In fact, a PPP Survey (admitted a Democratic-leaning polling firm) shows support for legalization up to a record high of 57 percent nationwide--68 percent among Democrats, 42 percent among Republicans, and 59 percent with Independents.
A Gallup poll from October, 2011, revealed that support had reached 50 percent with 46 percent opposed.
I think we wave a trend here; as I've noted here previously, the margin was 55-45 in both Colorado and Washington last fall.
Now, we can legalize not only because it's the right thing to do, but beause it's what people want as well, always a comfortable situation. Former Senator Bert Cohen also offered results of a new WMUR/Granite State poll showing that 56 percent of New Hamshire residents would like to see marijuana sold and taxed as liquor is.
Here's the PPP poll as results appeared on Huffington Post.
Support was highest among Democrats -- 68 percent of whom favored legalization -- compared to 42 percent of Republicans and 59 percent of independents. An age gap was also in evidence, with 61 percent of voters under 30 supporting legal marijuana use, compared to 48 percent of those over 65.

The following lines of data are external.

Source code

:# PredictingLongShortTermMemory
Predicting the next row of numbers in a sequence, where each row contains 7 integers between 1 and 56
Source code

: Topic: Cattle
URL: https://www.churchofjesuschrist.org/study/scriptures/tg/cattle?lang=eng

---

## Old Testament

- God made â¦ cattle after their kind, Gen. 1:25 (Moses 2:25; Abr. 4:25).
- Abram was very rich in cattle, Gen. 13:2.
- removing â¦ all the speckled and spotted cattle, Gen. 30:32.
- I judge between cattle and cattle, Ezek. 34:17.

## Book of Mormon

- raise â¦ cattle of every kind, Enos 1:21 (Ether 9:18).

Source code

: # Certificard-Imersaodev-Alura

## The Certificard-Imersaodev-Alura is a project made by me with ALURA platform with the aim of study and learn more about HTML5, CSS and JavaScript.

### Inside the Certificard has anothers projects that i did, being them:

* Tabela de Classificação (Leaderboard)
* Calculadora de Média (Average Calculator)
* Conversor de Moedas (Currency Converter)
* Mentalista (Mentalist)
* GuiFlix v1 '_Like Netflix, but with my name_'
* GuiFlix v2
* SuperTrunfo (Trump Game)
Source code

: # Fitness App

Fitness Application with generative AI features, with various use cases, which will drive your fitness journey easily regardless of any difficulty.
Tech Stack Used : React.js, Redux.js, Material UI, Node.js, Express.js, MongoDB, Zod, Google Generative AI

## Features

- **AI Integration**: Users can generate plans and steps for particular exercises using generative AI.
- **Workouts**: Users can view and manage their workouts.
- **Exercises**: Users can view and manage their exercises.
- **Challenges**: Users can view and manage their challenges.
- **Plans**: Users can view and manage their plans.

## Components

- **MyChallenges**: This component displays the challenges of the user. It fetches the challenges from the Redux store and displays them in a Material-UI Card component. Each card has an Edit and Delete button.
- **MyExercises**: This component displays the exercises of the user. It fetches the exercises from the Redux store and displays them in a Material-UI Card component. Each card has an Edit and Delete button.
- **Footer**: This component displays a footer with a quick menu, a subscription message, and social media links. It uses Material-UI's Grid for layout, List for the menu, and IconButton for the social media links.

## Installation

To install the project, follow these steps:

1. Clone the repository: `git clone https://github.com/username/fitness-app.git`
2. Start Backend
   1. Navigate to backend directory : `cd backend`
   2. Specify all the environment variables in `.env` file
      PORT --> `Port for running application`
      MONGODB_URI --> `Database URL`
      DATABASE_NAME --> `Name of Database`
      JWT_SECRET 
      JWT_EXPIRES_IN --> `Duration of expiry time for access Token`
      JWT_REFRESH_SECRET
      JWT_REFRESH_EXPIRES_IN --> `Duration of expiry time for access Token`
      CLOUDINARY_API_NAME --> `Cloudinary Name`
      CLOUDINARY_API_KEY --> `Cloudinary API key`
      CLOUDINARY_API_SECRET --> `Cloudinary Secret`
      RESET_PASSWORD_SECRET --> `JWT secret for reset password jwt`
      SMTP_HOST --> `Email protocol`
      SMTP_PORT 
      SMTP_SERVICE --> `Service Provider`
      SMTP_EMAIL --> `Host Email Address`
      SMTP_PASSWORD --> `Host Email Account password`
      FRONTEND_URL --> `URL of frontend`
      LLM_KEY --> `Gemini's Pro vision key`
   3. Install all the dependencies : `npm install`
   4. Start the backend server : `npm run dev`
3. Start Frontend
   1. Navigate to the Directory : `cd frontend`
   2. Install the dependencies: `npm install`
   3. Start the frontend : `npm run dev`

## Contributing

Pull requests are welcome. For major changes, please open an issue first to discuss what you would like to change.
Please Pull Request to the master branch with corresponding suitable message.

A CBS poll released last week found less than a majority in support, with 47 percent saying marijuana should be legalized. That survey also reflected a shift, however, marking the first time that support for legalization outstripped opposition.
The difference in results could be partially because PPP's surveys use automated phone calls, while many other polls use live interviewers. An MPP press release suggested that voters might be uncomfortable telling an interviewer they support legalization.
"The tide of public opinion is changing both at the ballot box and in state legislatures across the country," one letter, signed by 18 House members, read in part. "We believe that the collective judgment of voters and state lawmakers must be respected."